Um vizinho de 33 anos foi
preso em flagrante, na quarta-feira 11, em Valinhos (SP), após trocar mensagens
e marcar um encontro com uma criança, também moradora do nosso condomínio, de
11 anos.
As mensagens foram
monitoradas pela polícia depois de uma denúncia feita pela mãe.
Antes do
convite para se encontrarem, numa igreja perto de casa, ele já havia pedido
fotos da garota, chamada por ele de "amor", e enviado imagens de seu
pênis.
A prisão do suspeito, que
se casara e se mudara havia pouco para a vizinhança, foi, como não poderia
deixar de ser, o assunto em nossa cidade, um cenário perfeito para a refilmagem
de Dogville no Brasil.
"Pega", "mata", "esfola"
foram algumas das expressões mais ouvidas nas últimas horas. Um vizinho mais
moderado, ciente só agora dos perigos que todos corriam na área de lazer,
chegou a sugerir: o sujeito é louco.
Não é.
Pelas provas levantadas
até agora, é possível supor que o rapaz sabia o que fazia. E não agia como um
louco, um sujeito patológico desabilitado de qualquer convívio.
Agia como homem: um homem
nascido e criado em um contexto em que as diferenças de idade, cargo, função ou
posição social não são motivos de constrangimento, mas elementos a seu favor.
Entre as mensagens monitoradas havia, por exemplo, fotos e convites para andar
no seu carrão.
Esse avanço sobre uma
criança é o avanço de quem não reconhece, ou não quer reconhecer, o limite da
própria ação. E esse avanço não é uma patologia: está no centro de uma
discussão, reverberada com força nas últimas semanas, sobre a violência contra
mulheres no Brasil – algo que muitos homens se negam a reconhecer, muitas vezes
de forma virulenta, como algo que acontece o tempo todo. Muitas vezes sob seu
consentimento inconfesso.
Quando meu vizinho atentou
para a loucura do sujeito, lembrei do que minha amiga, editora e conselheira de
todas as horas Clarice Cardoso havia escrito sobre sua participação, há duas
semanas, em uma manifestação contra a violência sexual, em São Paulo.
Ali, um homem, indignado
com a causa, decidira se masturbar na sua frente, seguro de que nada poderia
acontecer com ele em uma via pública.
Ela escreveu a respeito e, como resposta,
tem recebido há duas semanas uma coleção de fotos de pênis de usuários do
Facebook.
A manifestação tinha como
gota d'água a votação, na Câmara, de um projeto que dificultava o atendimento
de mulheres vítimas de violência sexual na rede de saúde.
E acontecia em um momento
em que mulheres, revoltadas com as mensagens postadas nas redes por homens
(nenhum deles louco, ao que parece) sobre uma criança participante de um
programa na TV, relatavam, também nas redes, episódios em que foram assediadas
na infância e na adolescência por homens adultos.

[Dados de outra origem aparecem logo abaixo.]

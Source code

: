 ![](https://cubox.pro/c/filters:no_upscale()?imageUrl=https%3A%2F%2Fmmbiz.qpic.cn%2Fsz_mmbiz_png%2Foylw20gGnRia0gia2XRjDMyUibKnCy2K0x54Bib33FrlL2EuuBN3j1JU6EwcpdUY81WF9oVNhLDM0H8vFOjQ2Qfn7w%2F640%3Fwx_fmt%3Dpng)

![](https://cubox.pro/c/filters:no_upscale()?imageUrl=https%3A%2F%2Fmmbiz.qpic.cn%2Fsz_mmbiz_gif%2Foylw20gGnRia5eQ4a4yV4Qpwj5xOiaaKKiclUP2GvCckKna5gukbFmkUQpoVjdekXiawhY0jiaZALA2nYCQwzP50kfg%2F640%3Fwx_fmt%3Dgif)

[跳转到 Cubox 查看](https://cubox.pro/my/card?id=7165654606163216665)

Não eram meninas distantes
de alguma localidade da Índia, mas nossas amigas, irmãs, filhas e mães que
passaram anos em silêncio diante da vergonha e do constrangimento.
Os
agressores, para surpresa de muitos, não eram “loucos”, mas homens próximos de
suas relações.
Tudo isso em um contexto
em que se divulgava, por aqui, a palavra mais buscada num conhecido site
internacional de pornografia: "novinha".
Em sites similares,
pipocam vídeos, compartilhados por pais de família e até deputados em plenário,
de adolescentes que tiveram a intimidade dilacerada pelo parceiro, mas não só:
nesses sites, jovens, maiores ou menores de 18 anos, atores profissionais ou
amadores, são expostas entre uniformes escolares, meias três-quartos, chuquinha,
brinquedos, ursinhos, pirulitos.
Ali e fora dali, são
proibidas de desfilar em pelos, convertendo os próprios corpos em uma obsessão
masculina de se relacionar com quem não atingiu ainda a puberdade.
"Meninas amadurecem
antes dos meninos", costumam dizer os tiozões da família, da escola e da
vizinhança – nenhum deles, aparentemente, “louco”.
Eles associam, assim, o
corpo feminino a uma consciência e compreensão do mundo (e das relações de poder)
que ninguém pode atingir no turbilhão da adolescência.
É a deixa para tirá-las do
convívio dos garotos de sua idade e ficarem a mercê de um universo adulto
moldado para colocar seus corpos a serviço de outros propósitos, a começar
pelas funções na casa.
Não importa a violência dessa retirada forçada (e
construída): até o fim da vida, poucos se importarão para a sua fala. Ainda que
falem.
Entre os desejos
masculinos e o outro corpo não está nunca um “sujeito”. O que existe é um corpo
à mostra.
Por isso se esbarram.
Encoxam.
Assoviam.
Gritam.
Agridem quando
contrariados.
"Tudo o que é bonito é pra se mostrar". "Um
tapinhas não dói".
A ordem está no refrão. Está no outdoor.
Está na
personagem da novela chamada pelo galã de "sweet child".
E no
intérprete do galã que aparece agora na propaganda de cerveja para falar
ambiguidades sobre uma certa cerveja "proibida".
Até que um dia essa
posição de domínio é contestada.
Meninas e mulheres se organizam para gritar e
tomar as ruas.
E as reações dos meninões é rir. É debochar.
É dizer, no
jornalão, que só viu peitos e pessoas sem razão para reclamar – sem se atentar,
na página seguinte, para uma notícia curiosa: um pré-candidato a prefeito do
Rio acusado de espancar a companheira.
Ninguém é exatamente “louco”, mas é
aparentemente incapaz de ligar os pontos.
Dos deboches sobre o
assedio às fotos de pênis enviadas, sem pedido, à minha amiga Clarice, todos
agiram com a convicção de que nada aconteceria com eles.
Entre seus desejos e
suas ações jamais reconheceram barreiras. Não reconhecem o não.
Não reconhecem
sequer o direito de uma criança envelhecer de acordo com o tempo dela, e não da
vontade dele.
Ouvir o que elas estão
dizendo – nas ruas ou nas redes – é só o começo de um esforço de combate a uma
violência naturalizada. Nada pode ser mais arbitrário do que se opor a esse
direito de falar.
Caso contrário, vamos passar a vida toda atribuindo a
violência sexual a um ato de loucura. Até surgir um novo "louco" como
o do meu prédio – que encontrou sinal verde para a sua violência em todos os
cantos, a começar pela tela do celular.